Saved entries
=== Begin Enclosure ===

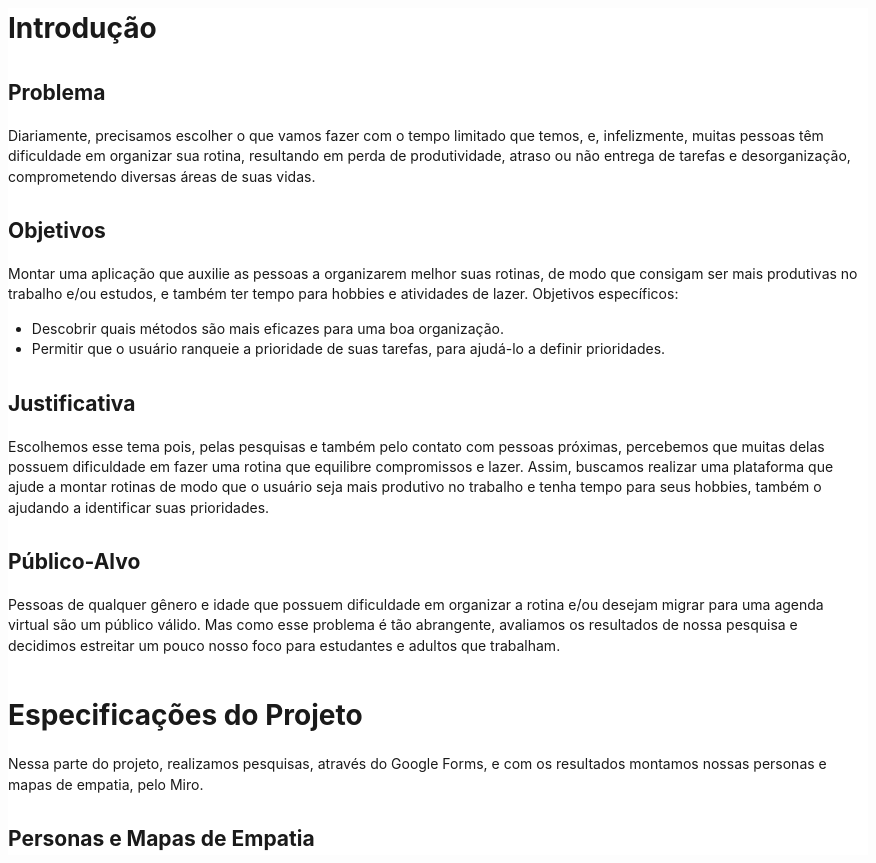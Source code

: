 
# Introdução

## Problema

Diariamente, precisamos escolher o que vamos fazer com o tempo limitado que temos, e, infelizmente, muitas pessoas têm dificuldade em organizar sua rotina, resultando em perda de produtividade, atraso ou não entrega de tarefas e desorganização, comprometendo diversas áreas de suas vidas.

## Objetivos

Montar uma aplicação que auxilie as pessoas a organizarem melhor suas rotinas, de modo que consigam ser mais produtivas no trabalho e/ou estudos, e também ter tempo   para hobbies e atividades de lazer.
  Objetivos específicos:
   - Descobrir quais métodos são mais eficazes para uma boa organização.
   - Permitir que o usuário ranqueie a prioridade de suas tarefas, para ajudá-lo a definir prioridades.

## Justificativa

Escolhemos esse tema pois, pelas pesquisas e também pelo contato com pessoas próximas, percebemos que muitas delas possuem dificuldade em fazer uma rotina que equilibre compromissos e lazer. Assim, buscamos realizar uma plataforma que ajude a montar rotinas de modo que o usuário seja mais produtivo no trabalho e tenha tempo para seus hobbies, também o ajudando a identificar suas prioridades.

## Público-Alvo

Pessoas de qualquer gênero e idade que possuem dificuldade em organizar a rotina e/ou desejam migrar para uma agenda virtual são um público válido. Mas como esse problema é tão abrangente, avaliamos os resultados de nossa pesquisa e decidimos estreitar um pouco nosso foco para estudantes e adultos que trabalham.
 
# Especificações do Projeto

Nessa parte do projeto, realizamos pesquisas, através do Google Forms, e com os resultados montamos nossas personas e mapas de empatia, pelo Miro.

## Personas e Mapas de Empatia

=== End Enclosure ===

Reproduce the data above word for word from its first line through the line that holds "## Público-Alvo", both ends included; skip pictures.

Source code

: 
# Introdução

## Problema

Diariamente, precisamos escolher o que vamos fazer com o tempo limitado que temos, e, infelizmente, muitas pessoas têm dificuldade em organizar sua rotina, resultando em perda de produtividade, atraso ou não entrega de tarefas e desorganização, comprometendo diversas áreas de suas vidas.

## Objetivos

Montar uma aplicação que auxilie as pessoas a organizarem melhor suas rotinas, de modo que consigam ser mais produtivas no trabalho e/ou estudos, e também ter tempo   para hobbies e atividades de lazer.
  Objetivos específicos:
   - Descobrir quais métodos são mais eficazes para uma boa organização.
   - Permitir que o usuário ranqueie a prioridade de suas tarefas, para ajudá-lo a definir prioridades.

## Justificativa

Escolhemos esse tema pois, pelas pesquisas e também pelo contato com pessoas próximas, percebemos que muitas delas possuem dificuldade em fazer uma rotina que equilibre compromissos e lazer. Assim, buscamos realizar uma plataforma que ajude a montar rotinas de modo que o usuário seja mais produtivo no trabalho e tenha tempo para seus hobbies, também o ajudando a identificar suas prioridades.

## Público-Alvo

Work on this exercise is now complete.